Mark Martin could make a run at it if he were racing full time in Earnhardt's old No. 8, but he's only racing a partial schedule. However, it will be interesting to watch how Martin and Earnhardt fare against each other in the races Martin runs.

And what about Budweiser? The company had been on Earnhardt's car since he started his Cup career in 1999, forming one of the most successful sponsor-athlete relationships in sports.

But Earnhardt and his advisors decided to make a clean break in the move to Hendrick, so he could market himself to a wider audience, including children.

Anheuser-Busch selected Kasey Kahne to take over as its Cup driver, which took some people by surprise. Kahne is a young, handsome guy, but he is as quiet and colorless as they come. Throwing down a few cold ones with the guys doesn't seem like his style.

Advantage: Earnhardt. As bad as Earnhardt's season was last year, Kahne's was worse. Kahne finished 19th in the standings, three spots below Earnhardt, and had seven fewer top-5s.

But we can't leave out Earnhardt's biggest challenge -- how he ranks with teammates Jimmie Johnson, Jeff Gordon and Casey Mears.

Advantage: Earnhardt's Hendrick teammates. Well, two of them, anyway. Johnson is going for his third consecutive Cup title. Gordon is hoping to get his fifth. They were the two best drivers last season.

Both of them have embraced Earnhardt as a teammate, but don't be fooled. They aren't going to hand over the keys to the kingdom to the new guy.

Cup runneth over
The hierarchy of open-wheel racing may finally come to its senses and merge into one league after 12 years of destroying themselves.

An IRL-Champ Car merger is closer than it's ever been, but Sprint Cup is filled with drivers, engineers, engine builders and crew members who were in IndyCar racing and aren't going back.

And the so-called open-wheel invasion didn't start with Juan Pablo Montoya last year. The exodus started much earlier.

Jeff Gordon wanted to race Indy cars before CART officials ignored him when his family didn't have any money to bring to the table. Tony Stewart won an IRL title before deciding NASCAR was a better option.

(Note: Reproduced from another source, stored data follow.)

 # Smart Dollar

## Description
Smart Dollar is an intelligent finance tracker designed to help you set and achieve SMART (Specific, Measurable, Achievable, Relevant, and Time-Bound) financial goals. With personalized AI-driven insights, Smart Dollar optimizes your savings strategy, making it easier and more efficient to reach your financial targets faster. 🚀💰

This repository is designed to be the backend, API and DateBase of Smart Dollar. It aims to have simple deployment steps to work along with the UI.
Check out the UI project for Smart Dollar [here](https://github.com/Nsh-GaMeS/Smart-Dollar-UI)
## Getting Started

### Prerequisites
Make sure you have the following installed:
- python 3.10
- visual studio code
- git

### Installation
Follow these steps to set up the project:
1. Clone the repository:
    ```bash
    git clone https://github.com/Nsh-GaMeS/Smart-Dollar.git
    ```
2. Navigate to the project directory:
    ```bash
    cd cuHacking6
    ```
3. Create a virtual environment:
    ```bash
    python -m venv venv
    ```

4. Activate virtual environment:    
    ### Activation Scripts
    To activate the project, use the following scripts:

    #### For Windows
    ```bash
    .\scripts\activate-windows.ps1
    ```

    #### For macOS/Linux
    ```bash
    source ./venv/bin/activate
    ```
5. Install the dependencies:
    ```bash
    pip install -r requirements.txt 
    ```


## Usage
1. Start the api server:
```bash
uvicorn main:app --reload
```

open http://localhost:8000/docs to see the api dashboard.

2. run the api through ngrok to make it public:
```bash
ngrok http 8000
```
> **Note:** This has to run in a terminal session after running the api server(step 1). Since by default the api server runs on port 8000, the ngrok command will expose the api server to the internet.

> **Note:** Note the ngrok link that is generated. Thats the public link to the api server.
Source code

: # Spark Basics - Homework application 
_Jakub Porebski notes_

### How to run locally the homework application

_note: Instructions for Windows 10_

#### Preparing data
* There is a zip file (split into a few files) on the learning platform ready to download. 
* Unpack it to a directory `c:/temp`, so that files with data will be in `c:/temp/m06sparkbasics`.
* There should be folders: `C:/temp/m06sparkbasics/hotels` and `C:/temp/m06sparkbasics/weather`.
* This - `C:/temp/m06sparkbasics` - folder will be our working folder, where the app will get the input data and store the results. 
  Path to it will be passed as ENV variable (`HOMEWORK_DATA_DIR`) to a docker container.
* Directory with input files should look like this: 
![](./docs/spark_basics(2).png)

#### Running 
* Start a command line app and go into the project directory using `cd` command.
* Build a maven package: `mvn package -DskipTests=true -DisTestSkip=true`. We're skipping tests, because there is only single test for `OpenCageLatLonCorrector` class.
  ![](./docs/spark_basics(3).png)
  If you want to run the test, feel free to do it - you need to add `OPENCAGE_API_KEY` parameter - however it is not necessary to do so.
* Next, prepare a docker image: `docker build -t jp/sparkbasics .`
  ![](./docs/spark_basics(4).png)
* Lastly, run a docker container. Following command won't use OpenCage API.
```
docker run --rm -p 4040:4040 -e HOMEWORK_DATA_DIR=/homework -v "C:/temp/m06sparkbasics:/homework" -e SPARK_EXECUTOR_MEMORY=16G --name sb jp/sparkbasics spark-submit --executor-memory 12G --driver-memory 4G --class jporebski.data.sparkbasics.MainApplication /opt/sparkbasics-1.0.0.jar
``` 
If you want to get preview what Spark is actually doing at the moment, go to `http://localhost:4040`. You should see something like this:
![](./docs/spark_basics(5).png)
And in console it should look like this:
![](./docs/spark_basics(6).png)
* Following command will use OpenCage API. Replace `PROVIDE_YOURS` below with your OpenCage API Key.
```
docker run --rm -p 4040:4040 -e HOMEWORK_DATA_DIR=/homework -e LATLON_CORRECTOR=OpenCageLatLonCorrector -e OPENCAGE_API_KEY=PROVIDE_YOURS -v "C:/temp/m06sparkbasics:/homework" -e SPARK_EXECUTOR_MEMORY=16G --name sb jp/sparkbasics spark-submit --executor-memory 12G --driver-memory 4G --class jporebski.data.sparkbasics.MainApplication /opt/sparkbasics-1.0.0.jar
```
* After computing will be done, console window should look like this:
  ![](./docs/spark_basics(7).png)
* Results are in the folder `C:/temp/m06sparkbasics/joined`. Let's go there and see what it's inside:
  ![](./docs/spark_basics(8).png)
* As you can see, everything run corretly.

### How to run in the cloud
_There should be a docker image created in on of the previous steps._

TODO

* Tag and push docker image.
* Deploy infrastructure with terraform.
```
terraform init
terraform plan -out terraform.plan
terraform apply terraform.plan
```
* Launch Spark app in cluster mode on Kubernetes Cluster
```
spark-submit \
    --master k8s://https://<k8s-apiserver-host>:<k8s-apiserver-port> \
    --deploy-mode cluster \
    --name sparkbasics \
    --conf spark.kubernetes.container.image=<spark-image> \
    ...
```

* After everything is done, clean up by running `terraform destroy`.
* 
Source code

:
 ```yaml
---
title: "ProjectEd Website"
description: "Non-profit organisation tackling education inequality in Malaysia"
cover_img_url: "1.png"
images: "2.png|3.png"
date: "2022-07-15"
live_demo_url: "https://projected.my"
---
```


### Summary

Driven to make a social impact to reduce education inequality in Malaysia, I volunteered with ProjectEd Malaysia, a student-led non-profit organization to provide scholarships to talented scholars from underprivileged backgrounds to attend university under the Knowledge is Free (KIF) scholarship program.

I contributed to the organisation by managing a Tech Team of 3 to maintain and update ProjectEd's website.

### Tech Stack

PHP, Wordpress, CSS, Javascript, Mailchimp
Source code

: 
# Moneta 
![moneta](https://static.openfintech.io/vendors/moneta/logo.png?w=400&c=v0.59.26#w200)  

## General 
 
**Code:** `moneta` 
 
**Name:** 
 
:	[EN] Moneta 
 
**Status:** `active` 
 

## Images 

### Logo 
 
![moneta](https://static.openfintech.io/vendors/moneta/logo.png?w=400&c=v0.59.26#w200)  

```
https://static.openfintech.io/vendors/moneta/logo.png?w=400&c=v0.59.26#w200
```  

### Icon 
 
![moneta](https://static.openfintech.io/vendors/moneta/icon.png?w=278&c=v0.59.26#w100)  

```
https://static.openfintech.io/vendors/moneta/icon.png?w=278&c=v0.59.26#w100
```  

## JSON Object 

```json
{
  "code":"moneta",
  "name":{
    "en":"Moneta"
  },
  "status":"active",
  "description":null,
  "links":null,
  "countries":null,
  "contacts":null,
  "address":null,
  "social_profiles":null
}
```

Casey Mears wanted to follow his uncle Rick to IndyCar fame and fortune, but soon realized NASCAR was the place to be. The same was true for J.J. Yeley, who finished ninth in the 1998 Indy 500.

This year's rookie foursome -- Sam Hornish Jr., Dario Franchitti, Jacques Villeneuve and Patrick Carpentier, along with 2007 rookie A.J. Allmendinger -- make it at least 10 Cup drivers who probably would have stayed in open-wheel if the split never happened.

No full-time ride for Leicht
Stephen Leicht finished seventh in the Nationwide Series standings last year, winning a race and posting seven top-10s. He ranked third among the Busch-only competitors.

But Leicht, 21, doesn't have a full-time ride this season in the feeder series.

Meanwhile, Cup regular Carl Edwards will return to defend his Nationwide title. Clint Bowyer, who finished third in the Chase last year, also will run the entire Nationwide schedule.

Where is the justice?

Richard Childress, who signed Leicht to a part-time Nationwide deal, said Leicht could have a full-time ride in the future if NASCAR changes the rules and doesn't allow Cup drivers to race for the Nationwide title.

This situation is a clear example why that needs to happen.

And the winner is ...
Last month, Talladega Superspeedway was named the Large Business of the Year by the Greater Talladega Chamber of Commerce.

Well deserved, no doubt. But isn't that a little like naming Lambeau Field the best NFL stadium in Green Bay?